Importing Large Datasets

  • SQL Server 2008 R2

    We have an application that essentially sits and waits for external text files to arrive. Some of the files can be quite large. The problem is after one of these large imports, performance goes down the drain... probably due to statistics and/or indexes becoming so out of sync. This is a C# app that calls stored procedure to insert the data. My first instinct was to call a rebuild stats or indexes from the app when one of these big files completes. It turns out that the login this runs under does not have permission to rebuild stats/indexes though.

    I'm at a loss. I don't know how to deal with these big files when they arrive. There must be a better way. Setting up a scheduled job to do the stats rebuild is difficult since these larger files are random.

    How are others dealing with this situation?

    Thanks

    .

  • BSavoie (4/23/2015)


    SQL Server 2008 R2

    We have an application that essentially sits and waits for external text files to arrive. Some of the files can be quite large. The problem is after one of these large imports, performance goes down the drain... probably due to statistics and/or indexes becoming so out of sync. This is a C# app that calls stored procedure to insert the data. My first instinct was to call a rebuild stats or indexes from the app when one of these big files completes. It turns out that the login this runs under does not have permission to rebuild stats/indexes though.

    I'm at a loss. I don't know how to deal with these big files when they arrive. There must be a better way. Setting up a scheduled job to do the stats rebuild is difficult since these larger files are random.

    How are others dealing with this situation?

    Thanks

    1. How many bytes in the typical "large" file?

    2. How many lines in the typical "large" file?

    3. How many "fields" in the typical "large" file?
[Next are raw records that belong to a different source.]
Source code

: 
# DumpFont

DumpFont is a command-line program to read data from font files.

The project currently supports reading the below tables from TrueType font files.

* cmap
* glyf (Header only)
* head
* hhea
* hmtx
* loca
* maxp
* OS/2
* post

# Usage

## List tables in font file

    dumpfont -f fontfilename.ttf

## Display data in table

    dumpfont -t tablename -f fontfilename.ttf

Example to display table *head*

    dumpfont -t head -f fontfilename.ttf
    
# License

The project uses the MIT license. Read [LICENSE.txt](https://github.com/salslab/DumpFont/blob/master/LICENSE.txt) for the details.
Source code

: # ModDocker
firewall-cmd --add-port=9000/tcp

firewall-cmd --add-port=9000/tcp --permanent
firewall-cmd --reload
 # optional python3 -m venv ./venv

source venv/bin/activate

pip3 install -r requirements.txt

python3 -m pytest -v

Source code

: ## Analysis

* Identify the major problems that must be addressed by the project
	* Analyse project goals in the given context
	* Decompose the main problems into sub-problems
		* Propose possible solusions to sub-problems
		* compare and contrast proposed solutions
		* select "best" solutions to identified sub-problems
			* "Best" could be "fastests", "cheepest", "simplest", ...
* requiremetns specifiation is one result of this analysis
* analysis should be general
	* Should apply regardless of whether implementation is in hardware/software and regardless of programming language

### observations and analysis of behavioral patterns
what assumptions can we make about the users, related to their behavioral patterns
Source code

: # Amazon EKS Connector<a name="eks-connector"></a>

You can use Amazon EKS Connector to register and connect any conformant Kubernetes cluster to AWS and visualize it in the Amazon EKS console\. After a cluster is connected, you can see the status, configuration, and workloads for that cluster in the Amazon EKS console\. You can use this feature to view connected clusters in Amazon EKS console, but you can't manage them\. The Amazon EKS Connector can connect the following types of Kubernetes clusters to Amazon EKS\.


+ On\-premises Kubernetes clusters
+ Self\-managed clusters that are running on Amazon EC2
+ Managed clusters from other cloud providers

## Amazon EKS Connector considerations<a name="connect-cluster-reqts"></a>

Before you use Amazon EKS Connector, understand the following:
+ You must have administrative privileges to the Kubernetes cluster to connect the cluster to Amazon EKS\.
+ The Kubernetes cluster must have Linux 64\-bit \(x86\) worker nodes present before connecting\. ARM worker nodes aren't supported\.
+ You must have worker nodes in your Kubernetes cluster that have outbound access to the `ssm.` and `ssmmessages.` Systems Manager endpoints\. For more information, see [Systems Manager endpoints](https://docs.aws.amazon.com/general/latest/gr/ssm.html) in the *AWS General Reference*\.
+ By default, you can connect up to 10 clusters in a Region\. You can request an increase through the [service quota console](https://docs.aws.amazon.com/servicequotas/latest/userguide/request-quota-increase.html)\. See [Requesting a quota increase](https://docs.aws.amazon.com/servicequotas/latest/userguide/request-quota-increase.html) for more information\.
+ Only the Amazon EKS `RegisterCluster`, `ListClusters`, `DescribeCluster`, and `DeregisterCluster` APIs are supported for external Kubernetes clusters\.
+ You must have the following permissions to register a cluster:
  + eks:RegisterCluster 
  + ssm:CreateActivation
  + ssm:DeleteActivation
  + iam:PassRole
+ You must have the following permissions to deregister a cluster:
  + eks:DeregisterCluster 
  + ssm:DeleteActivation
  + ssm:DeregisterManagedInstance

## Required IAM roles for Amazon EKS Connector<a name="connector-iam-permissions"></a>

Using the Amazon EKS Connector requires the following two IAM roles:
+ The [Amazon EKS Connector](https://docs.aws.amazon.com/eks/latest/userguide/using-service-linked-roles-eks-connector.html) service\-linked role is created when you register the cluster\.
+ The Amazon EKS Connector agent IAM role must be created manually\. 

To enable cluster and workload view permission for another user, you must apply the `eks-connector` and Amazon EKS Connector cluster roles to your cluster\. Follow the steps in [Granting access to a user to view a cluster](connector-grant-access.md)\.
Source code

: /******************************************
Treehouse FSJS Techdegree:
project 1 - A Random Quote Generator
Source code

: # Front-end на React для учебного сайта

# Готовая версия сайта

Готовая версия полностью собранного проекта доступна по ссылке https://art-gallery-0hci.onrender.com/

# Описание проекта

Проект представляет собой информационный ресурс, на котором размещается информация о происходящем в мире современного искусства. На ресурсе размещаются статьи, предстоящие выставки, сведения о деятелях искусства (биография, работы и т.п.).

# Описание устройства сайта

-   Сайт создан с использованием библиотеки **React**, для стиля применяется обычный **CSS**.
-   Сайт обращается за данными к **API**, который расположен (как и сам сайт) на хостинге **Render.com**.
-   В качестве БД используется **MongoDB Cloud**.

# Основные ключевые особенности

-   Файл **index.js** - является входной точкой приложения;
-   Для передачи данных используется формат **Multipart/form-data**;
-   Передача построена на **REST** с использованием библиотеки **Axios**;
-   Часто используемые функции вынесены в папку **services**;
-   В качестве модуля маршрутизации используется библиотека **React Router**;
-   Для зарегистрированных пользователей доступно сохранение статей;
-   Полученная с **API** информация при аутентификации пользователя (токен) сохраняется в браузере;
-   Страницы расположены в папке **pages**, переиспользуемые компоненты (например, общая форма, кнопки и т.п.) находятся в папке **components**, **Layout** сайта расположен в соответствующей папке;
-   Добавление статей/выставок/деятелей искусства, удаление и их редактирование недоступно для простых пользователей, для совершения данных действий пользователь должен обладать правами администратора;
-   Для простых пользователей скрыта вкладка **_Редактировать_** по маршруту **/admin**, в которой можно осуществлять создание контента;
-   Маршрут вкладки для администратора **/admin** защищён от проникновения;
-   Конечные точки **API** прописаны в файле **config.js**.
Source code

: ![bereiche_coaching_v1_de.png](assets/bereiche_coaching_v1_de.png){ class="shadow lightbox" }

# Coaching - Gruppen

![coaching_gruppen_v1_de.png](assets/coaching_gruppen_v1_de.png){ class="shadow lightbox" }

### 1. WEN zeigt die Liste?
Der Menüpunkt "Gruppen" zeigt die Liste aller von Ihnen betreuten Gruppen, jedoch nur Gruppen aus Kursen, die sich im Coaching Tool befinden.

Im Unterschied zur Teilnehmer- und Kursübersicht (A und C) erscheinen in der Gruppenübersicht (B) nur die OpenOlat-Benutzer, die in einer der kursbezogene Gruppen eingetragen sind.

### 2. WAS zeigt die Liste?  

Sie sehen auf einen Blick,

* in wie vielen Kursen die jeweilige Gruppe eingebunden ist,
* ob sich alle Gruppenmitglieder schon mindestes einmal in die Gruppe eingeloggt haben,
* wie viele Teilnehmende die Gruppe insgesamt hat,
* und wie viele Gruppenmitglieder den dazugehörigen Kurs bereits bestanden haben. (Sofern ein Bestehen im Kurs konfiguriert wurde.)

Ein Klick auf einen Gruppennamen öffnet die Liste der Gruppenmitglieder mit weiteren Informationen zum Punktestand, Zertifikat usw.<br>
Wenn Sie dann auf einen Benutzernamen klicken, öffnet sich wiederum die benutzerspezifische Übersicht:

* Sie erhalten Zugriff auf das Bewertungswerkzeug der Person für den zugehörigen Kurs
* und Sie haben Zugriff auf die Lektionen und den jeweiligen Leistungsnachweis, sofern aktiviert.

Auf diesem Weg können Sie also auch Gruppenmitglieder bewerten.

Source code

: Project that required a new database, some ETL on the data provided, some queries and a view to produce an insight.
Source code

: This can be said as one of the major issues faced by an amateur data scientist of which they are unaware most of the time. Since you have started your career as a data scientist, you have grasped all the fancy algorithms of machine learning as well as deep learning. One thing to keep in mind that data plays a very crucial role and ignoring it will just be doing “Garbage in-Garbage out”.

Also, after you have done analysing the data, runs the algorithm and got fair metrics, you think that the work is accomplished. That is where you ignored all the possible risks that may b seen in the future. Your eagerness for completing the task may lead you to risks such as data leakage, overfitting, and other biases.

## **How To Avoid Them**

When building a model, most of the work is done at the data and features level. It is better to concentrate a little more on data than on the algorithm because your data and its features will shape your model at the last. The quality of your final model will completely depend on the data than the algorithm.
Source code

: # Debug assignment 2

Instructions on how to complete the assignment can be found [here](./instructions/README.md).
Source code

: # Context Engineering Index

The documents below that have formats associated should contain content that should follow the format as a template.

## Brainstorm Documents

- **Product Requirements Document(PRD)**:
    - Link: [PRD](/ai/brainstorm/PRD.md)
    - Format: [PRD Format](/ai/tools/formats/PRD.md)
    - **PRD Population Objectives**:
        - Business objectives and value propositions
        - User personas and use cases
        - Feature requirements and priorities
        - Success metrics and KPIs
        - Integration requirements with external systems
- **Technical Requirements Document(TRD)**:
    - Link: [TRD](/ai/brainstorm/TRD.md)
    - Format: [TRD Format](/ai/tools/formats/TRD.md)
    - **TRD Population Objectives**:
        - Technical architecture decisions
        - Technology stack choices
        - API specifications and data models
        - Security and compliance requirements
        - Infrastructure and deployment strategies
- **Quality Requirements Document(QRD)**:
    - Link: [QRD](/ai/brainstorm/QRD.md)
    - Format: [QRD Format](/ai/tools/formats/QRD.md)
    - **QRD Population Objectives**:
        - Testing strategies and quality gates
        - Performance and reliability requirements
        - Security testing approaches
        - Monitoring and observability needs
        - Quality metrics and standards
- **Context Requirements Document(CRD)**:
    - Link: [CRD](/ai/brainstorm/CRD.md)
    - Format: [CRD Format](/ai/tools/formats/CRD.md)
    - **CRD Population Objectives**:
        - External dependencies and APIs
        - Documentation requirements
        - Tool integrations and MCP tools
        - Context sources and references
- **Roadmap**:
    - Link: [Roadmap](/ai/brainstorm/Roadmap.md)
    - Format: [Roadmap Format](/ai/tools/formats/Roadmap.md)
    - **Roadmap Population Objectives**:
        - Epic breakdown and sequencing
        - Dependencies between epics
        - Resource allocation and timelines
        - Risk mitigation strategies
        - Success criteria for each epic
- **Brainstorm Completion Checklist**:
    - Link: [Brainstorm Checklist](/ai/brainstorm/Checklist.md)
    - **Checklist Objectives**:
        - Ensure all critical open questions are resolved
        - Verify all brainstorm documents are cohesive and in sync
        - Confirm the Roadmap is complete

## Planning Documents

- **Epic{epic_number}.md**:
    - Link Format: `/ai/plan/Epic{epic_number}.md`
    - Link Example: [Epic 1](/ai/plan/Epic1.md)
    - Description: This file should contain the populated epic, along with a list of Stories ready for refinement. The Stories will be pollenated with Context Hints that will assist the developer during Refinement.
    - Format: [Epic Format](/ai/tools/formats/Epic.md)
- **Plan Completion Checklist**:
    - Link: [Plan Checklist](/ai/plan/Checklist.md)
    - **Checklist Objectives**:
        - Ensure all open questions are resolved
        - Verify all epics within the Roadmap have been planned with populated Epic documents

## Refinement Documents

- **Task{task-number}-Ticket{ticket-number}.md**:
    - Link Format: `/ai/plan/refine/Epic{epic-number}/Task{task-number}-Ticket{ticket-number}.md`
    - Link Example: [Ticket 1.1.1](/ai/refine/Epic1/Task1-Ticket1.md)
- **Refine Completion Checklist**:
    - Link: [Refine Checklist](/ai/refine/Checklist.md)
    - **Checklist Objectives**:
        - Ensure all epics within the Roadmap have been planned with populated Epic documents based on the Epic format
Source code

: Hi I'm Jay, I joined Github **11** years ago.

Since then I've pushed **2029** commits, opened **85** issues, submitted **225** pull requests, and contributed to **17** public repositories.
    4. What type of file is it? CSV, True CSV, TSV, Fixed Field, or ???

    5. Does the login have privs to run a stored procedure? (Don't worry about other privs... just need to know if it can run a stored procedure).

    Shifting gears a bit, the problems that you're running into are the reasons why I do all of this through T-SQL and xp_CmdShell, which actually isn't the security risk that most would have you believe.

    --Jeff Moden


    RBAR is pronounced "ree-bar" and is a "Modenism" for Row-By-Agonizing-Row.
    First step towards the paradigm shift of writing Set Based code:
    ________Stop thinking about what you want to do to a ROW... think, instead, of what you want to do to a COLUMN.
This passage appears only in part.